- Exercise goal
Your answer should be one number: the count of lines in the data below that include "spaces".

- Data under study
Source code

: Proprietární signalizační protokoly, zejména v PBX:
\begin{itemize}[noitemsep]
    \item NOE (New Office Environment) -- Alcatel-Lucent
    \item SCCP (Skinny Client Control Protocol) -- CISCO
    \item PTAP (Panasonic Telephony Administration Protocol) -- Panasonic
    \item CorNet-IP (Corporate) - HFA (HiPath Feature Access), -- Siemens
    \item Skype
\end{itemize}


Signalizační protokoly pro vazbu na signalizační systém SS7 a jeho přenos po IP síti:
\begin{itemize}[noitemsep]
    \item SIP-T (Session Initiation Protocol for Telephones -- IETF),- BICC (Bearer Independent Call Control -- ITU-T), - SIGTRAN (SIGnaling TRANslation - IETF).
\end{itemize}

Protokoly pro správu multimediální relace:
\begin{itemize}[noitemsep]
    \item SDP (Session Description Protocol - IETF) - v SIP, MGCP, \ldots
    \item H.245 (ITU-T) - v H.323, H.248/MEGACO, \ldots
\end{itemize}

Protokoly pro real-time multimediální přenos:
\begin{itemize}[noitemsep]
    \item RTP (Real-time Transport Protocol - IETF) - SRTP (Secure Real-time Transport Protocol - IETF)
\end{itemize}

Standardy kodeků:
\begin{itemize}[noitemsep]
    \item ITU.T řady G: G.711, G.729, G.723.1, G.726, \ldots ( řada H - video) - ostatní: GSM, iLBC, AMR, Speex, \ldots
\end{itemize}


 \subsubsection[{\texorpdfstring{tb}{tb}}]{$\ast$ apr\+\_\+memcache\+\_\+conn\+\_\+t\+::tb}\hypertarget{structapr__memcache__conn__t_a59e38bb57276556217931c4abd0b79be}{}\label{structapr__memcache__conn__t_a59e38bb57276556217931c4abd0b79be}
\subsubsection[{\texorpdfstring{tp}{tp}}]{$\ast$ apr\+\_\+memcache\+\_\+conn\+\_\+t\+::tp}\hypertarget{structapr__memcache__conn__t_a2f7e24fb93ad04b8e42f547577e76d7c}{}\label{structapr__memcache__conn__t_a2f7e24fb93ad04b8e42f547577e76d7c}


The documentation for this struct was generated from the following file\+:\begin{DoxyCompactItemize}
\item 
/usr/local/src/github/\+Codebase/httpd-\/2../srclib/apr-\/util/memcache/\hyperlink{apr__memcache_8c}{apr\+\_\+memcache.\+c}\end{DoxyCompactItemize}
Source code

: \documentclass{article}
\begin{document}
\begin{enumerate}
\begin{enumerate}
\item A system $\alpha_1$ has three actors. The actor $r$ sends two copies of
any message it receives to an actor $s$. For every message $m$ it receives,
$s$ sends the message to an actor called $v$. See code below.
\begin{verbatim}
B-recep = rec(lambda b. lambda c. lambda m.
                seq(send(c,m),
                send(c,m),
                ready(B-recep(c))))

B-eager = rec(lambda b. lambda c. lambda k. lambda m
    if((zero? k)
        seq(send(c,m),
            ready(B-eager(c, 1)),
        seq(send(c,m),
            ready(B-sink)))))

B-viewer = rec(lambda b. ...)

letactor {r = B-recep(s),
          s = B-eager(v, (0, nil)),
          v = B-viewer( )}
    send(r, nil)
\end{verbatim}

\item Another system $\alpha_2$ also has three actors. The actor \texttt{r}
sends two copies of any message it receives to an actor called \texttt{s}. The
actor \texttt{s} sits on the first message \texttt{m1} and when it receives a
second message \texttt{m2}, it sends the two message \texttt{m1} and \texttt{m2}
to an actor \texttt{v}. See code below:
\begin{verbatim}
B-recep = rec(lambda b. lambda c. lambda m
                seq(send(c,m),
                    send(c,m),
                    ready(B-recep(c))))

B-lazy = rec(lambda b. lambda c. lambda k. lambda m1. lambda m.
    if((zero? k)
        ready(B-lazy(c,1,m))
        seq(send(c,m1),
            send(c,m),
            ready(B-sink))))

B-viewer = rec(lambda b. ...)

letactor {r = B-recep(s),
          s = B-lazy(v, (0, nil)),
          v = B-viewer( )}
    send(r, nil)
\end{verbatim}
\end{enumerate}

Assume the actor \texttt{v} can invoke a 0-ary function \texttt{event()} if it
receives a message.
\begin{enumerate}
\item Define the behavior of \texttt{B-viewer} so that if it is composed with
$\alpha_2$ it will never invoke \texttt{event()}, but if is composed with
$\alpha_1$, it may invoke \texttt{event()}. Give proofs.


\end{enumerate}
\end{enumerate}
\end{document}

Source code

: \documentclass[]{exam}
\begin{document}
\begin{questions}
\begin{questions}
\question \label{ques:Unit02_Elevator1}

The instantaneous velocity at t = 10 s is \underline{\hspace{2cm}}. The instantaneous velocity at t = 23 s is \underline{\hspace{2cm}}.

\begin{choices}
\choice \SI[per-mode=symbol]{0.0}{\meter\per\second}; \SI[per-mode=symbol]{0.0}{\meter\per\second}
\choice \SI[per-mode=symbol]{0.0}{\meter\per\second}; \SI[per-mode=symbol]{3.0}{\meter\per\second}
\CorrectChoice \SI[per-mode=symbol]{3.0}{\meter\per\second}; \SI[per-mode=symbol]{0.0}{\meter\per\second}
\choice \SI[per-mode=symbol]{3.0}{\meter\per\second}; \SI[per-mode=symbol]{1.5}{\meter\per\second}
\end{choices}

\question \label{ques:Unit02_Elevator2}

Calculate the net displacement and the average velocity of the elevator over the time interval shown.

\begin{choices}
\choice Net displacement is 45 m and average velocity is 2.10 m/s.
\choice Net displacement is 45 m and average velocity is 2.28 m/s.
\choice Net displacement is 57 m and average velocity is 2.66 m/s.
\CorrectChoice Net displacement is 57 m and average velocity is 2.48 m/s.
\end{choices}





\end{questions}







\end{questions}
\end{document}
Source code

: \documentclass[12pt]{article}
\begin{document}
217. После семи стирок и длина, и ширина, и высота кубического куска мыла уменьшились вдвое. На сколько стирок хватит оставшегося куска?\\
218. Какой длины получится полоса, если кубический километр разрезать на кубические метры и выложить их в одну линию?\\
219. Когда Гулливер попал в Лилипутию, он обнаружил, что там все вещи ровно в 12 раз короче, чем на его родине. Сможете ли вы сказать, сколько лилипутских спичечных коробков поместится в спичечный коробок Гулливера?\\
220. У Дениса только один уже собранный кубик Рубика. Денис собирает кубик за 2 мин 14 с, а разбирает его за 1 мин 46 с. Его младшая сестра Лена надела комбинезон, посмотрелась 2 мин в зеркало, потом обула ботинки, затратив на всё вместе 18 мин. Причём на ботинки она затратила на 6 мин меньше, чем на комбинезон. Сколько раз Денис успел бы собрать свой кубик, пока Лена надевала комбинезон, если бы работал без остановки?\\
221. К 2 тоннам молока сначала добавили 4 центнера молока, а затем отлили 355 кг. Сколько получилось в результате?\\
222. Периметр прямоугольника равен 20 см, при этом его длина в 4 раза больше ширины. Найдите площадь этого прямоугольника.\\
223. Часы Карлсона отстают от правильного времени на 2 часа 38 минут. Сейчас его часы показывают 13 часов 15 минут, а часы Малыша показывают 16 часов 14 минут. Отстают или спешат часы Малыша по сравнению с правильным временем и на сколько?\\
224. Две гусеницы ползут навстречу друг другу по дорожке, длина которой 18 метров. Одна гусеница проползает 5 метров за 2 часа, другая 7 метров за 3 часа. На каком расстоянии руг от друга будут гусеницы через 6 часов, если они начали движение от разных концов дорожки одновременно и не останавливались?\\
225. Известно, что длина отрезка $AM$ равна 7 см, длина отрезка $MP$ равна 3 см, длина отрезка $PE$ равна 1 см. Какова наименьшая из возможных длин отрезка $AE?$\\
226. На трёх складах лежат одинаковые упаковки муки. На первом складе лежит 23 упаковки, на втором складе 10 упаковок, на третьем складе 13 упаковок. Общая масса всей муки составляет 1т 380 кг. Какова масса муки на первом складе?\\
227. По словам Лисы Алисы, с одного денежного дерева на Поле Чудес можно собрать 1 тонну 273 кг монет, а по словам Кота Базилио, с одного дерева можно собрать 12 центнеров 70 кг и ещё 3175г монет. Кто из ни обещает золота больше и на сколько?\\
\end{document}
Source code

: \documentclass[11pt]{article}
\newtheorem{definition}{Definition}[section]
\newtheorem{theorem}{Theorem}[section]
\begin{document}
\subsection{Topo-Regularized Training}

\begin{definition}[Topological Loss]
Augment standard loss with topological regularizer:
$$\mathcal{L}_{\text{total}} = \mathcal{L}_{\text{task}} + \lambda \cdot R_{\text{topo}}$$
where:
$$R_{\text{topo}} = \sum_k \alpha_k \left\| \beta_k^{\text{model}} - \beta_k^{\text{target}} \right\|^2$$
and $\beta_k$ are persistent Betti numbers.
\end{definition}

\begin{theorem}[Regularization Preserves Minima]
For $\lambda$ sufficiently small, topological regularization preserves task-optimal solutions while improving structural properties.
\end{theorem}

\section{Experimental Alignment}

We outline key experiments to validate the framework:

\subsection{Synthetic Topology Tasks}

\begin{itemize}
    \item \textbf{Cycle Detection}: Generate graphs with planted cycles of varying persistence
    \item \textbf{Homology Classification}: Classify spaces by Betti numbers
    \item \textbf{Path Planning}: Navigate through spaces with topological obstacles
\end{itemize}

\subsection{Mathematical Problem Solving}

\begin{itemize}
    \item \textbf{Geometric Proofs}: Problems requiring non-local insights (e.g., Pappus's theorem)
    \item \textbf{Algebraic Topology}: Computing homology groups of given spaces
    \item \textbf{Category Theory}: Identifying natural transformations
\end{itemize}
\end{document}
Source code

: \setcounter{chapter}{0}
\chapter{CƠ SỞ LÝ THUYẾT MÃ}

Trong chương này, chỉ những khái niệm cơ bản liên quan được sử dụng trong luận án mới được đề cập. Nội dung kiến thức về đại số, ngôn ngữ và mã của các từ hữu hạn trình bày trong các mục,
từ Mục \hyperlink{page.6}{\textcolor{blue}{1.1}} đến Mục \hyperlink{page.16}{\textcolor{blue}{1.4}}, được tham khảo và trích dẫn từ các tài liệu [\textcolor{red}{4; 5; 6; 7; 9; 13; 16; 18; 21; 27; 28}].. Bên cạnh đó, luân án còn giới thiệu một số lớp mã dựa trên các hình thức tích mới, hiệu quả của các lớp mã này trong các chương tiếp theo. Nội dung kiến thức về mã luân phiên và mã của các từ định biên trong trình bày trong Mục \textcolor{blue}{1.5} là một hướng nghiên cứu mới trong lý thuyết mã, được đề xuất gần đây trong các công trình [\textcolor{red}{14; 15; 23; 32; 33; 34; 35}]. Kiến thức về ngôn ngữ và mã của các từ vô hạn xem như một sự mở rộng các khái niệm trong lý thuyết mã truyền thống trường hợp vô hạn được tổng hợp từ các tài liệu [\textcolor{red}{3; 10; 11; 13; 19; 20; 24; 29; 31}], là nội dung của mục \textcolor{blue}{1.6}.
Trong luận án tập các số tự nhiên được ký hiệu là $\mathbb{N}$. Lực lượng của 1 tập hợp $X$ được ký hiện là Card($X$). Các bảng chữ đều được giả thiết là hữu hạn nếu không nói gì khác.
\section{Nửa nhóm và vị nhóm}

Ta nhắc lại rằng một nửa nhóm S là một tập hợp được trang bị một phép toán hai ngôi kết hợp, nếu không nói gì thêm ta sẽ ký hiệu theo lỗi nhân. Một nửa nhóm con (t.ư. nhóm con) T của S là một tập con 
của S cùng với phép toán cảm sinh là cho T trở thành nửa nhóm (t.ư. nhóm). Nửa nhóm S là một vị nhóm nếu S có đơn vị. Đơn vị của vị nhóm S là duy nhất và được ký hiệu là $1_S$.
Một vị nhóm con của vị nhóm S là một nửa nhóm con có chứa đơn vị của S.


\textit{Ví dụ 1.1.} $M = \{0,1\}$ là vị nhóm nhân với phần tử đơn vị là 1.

- Your response
3